Visionnage hier soir de
L'hermine de Christian VINCENT avec Fabrice LUCHINI et Sidse Babett KNUDSEN.
Je viens souvent à des films par le biais d'acteurs.
C'était le cas avec Sidse Babett KNUDSEN vue dans
The Duke of Burgundy, qui m'avait beaucoup plu dans son jeu.
Pas déçue du voyage.
J'en ai appris sur le rôle de jurés dans les Cour d'Assises (une expérience qui doit bouleverser), sur la difficulté d'établir la vérité, sur la subjectivité des parties entendues.
Il y a un côté un peu narratif dans l'explication de l'organisation judiciaire que veut donner le film mais au final, l'information est intéressante.
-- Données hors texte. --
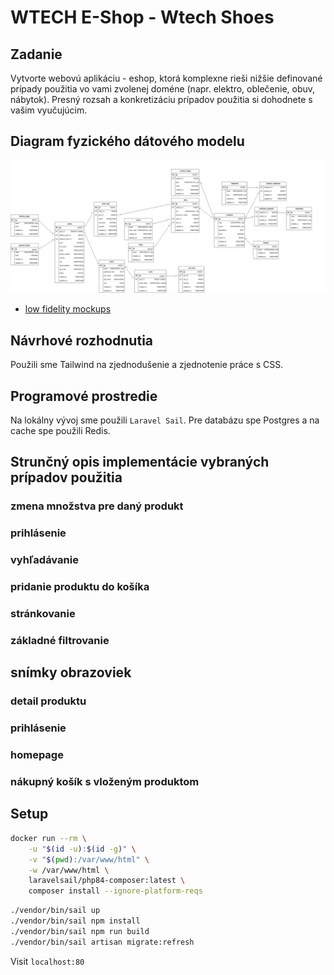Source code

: # WTECH E-Shop - Wtech Shoes

## Zadanie

Vytvorte webovú aplikáciu - eshop, ktorá komplexne rieši nižšie definované prípady použitia vo vami zvolenej doméne (napr. elektro, oblečenie, obuv, nábytok). Presný rozsah a konkretizáciu prípadov použitia si dohodnete s vašim vyučujúcim.

## Diagram fyzického dátového modelu

[![data model](./docs/data_model.png)](./docs/data_model.png)


- [low fidelity mockups](https://www.figma.com/design/aEwQDwwaRpp2uxGbN7WY8G/WTECH-wireframe?node-id=0-1&t=TnCMdlIpoeTeh7sg-1)

## Návrhové rozhodnutia

Použili sme Tailwind na zjednodušenie a zjednotenie práce s CSS.

## Programové prostredie

Na lokálny vývoj sme použili `Laravel Sail`. Pre databázu spe Postgres a na cache spe použili Redis.

## Strunčný opis implementácie vybraných prípadov použitia

### zmena množstva pre daný produkt

### prihlásenie

### vyhľadávanie

### pridanie produktu do košíka

### stránkovanie

### základné filtrovanie

## snímky obrazoviek

### detail produktu

### prihlásenie

### homepage

### nákupný košík s vloženým produktom

## Setup

```sh
docker run --rm \
    -u "$(id -u):$(id -g)" \
    -v "$(pwd):/var/www/html" \
    -w /var/www/html \
    laravelsail/php84-composer:latest \
    composer install --ignore-platform-reqs
```

```sh
./vendor/bin/sail up
./vendor/bin/sail npm install
./vendor/bin/sail npm run build
./vendor/bin/sail artisan migrate:refresh
```

Visit `localhost:80`
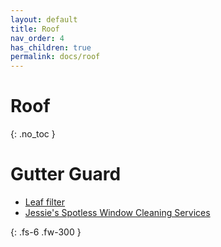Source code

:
 ```yaml
---
layout: default
title: Roof
nav_order: 4
has_children: true
permalink: docs/roof
---
```


# Roof
{: .no_toc }

# Gutter Guard
* [Leaf filter](https://www.leaffilter.ca/)
* [Jessie's Spotless Window Cleaning Services](https://www.jswcservices.ca/)

{: .fs-6 .fw-300 }
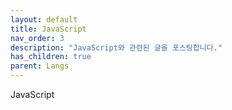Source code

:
 ```yaml
---
layout: default
title: JavaScript
nav_order: 3
description: "JavaScript와 관련된 글을 포스팅합니다."
has_children: true
parent: Langs
---
```

JavaScript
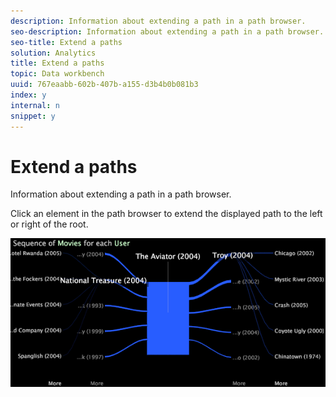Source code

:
 ```yaml
---
description: Information about extending a path in a path browser.
seo-description: Information about extending a path in a path browser.
seo-title: Extend a paths
solution: Analytics
title: Extend a paths
topic: Data workbench
uuid: 767eaabb-602b-407b-a155-d3b4b0b081b3
index: y
internal: n
snippet: y
---
```


# Extend a paths

Information about extending a path in a path browser.

Click an element in the path browser to extend the displayed path to the left or right of the root.

![](assets/vis_PathBrowser_ExplorePaths.png)

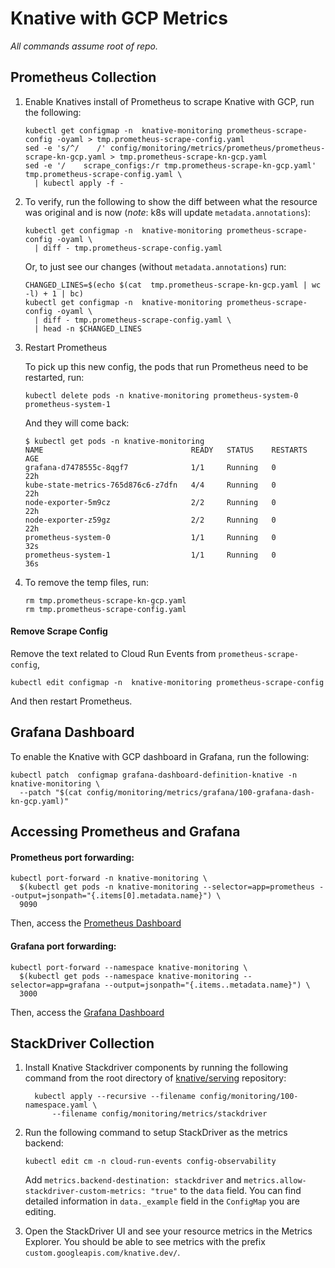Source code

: # Knative with GCP Metrics

_All commands assume root of repo._

## Prometheus Collection

1. Enable Knatives install of Prometheus to scrape Knative with GCP, run the
   following:

   ```shell
   kubectl get configmap -n  knative-monitoring prometheus-scrape-config -oyaml > tmp.prometheus-scrape-config.yaml
   sed -e 's/^/    /' config/monitoring/metrics/prometheus/prometheus-scrape-kn-gcp.yaml > tmp.prometheus-scrape-kn-gcp.yaml
   sed -e '/    scrape_configs:/r tmp.prometheus-scrape-kn-gcp.yaml' tmp.prometheus-scrape-config.yaml \
     | kubectl apply -f -
   ```

2. To verify, run the following to show the diff between what the resource was
   original and is now (_note_: k8s will update `metadata.annotations`):

   ```shell
   kubectl get configmap -n  knative-monitoring prometheus-scrape-config -oyaml \
     | diff - tmp.prometheus-scrape-config.yaml
   ```

   Or, to just see our changes (without `metadata.annotations`) run:

   ```shell
   CHANGED_LINES=$(echo $(cat  tmp.prometheus-scrape-kn-gcp.yaml | wc -l) + 1 | bc)
   kubectl get configmap -n  knative-monitoring prometheus-scrape-config -oyaml \
     | diff - tmp.prometheus-scrape-config.yaml \
     | head -n $CHANGED_LINES
   ```

3. Restart Prometheus

   To pick up this new config, the pods that run Prometheus need to be
   restarted, run:

   ```shell
   kubectl delete pods -n knative-monitoring prometheus-system-0 prometheus-system-1
   ```

   And they will come back:

   ```shell
   $ kubectl get pods -n knative-monitoring
   NAME                                 READY   STATUS    RESTARTS   AGE
   grafana-d7478555c-8qgf7              1/1     Running   0          22h
   kube-state-metrics-765d876c6-z7dfn   4/4     Running   0          22h
   node-exporter-5m9cz                  2/2     Running   0          22h
   node-exporter-z59gz                  2/2     Running   0          22h
   prometheus-system-0                  1/1     Running   0          32s
   prometheus-system-1                  1/1     Running   0          36s
   ```

4. To remove the temp files, run:

   ```shell
   rm tmp.prometheus-scrape-kn-gcp.yaml
   rm tmp.prometheus-scrape-config.yaml
   ```

#### Remove Scrape Config

Remove the text related to Cloud Run Events from `prometheus-scrape-config`,

```shell
kubectl edit configmap -n  knative-monitoring prometheus-scrape-config
```

And then restart Prometheus.

## Grafana Dashboard

To enable the Knative with GCP dashboard in Grafana, run the following:

```shell
kubectl patch  configmap grafana-dashboard-definition-knative -n knative-monitoring \
  --patch "$(cat config/monitoring/metrics/grafana/100-grafana-dash-kn-gcp.yaml)"
```

## Accessing Prometheus and Grafana

#### Prometheus port forwarding:

```shell
kubectl port-forward -n knative-monitoring \
  $(kubectl get pods -n knative-monitoring --selector=app=prometheus --output=jsonpath="{.items[0].metadata.name}") \
  9090
```

Then, access the [Prometheus Dashboard](http://localhost:9090)

#### Grafana port forwarding:

```shell
kubectl port-forward --namespace knative-monitoring \
  $(kubectl get pods --namespace knative-monitoring --selector=app=grafana --output=jsonpath="{.items..metadata.name}") \
  3000
```

Then, access the [Grafana Dashboard](http://localhost:3000)

## StackDriver Collection

1.  Install Knative Stackdriver components by running the following command from
    the root directory of [knative/serving](https://github.com/knative/serving)
    repository:

    ```shell
      kubectl apply --recursive --filename config/monitoring/100-namespace.yaml \
          --filename config/monitoring/metrics/stackdriver
    ```

1. Run the following command to setup StackDriver as the metrics backend:

   ```
   kubectl edit cm -n cloud-run-events config-observability
   ```

   Add `metrics.backend-destination: stackdriver` and `metrics.allow-stackdriver-custom-metrics: "true"`
    to the `data` field. You can find detailed information in `data._example` field in the
   `ConfigMap` you are editing. 
   
1. Open the StackDriver UI and see your resource metrics in the Metrics Explorer. 
You should be able to see metrics with the prefix `custom.googleapis.com/knative.dev/`.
Le film est agrémenté de belles scènes d'approche du personnage principal auprès de cette jurée, qu'il connait d'une rencontre fortuite antérieure. J'ai intensément vibré à l'écoute des sentiments exprimés, de cette mise-à-nu, de cette énorme prise de risque.
.
Sidse Babett KNUDSEN crève l'écran de son sourire solaire, de la générosité que dégage son visage, de son apparente passivité à l'écoute des sentiments amoureux que développe le président de cour auprès d'elle mais qui s'insinuent et la touchent en profondeur.
Peut-être le réalisateur a-t-il un peu trop joué sur cette passivité. Les sourires sont parfois redondants et un peu mièvres mais une réelle présence. Il y a une douceur et un calme profonds chez ce personnage.
Le manteau rouge et le manteau bleu qu'elle porte, dénotent sur les autres protagonistes et rehausse la beauté déjà naturelle de l'actrice.
Le personnage de l'adolescente est très bien joué. J'ai retrouvé des attitudes très parlantes, qui reflètent un réalisme actuel dans les comportements de cet âge.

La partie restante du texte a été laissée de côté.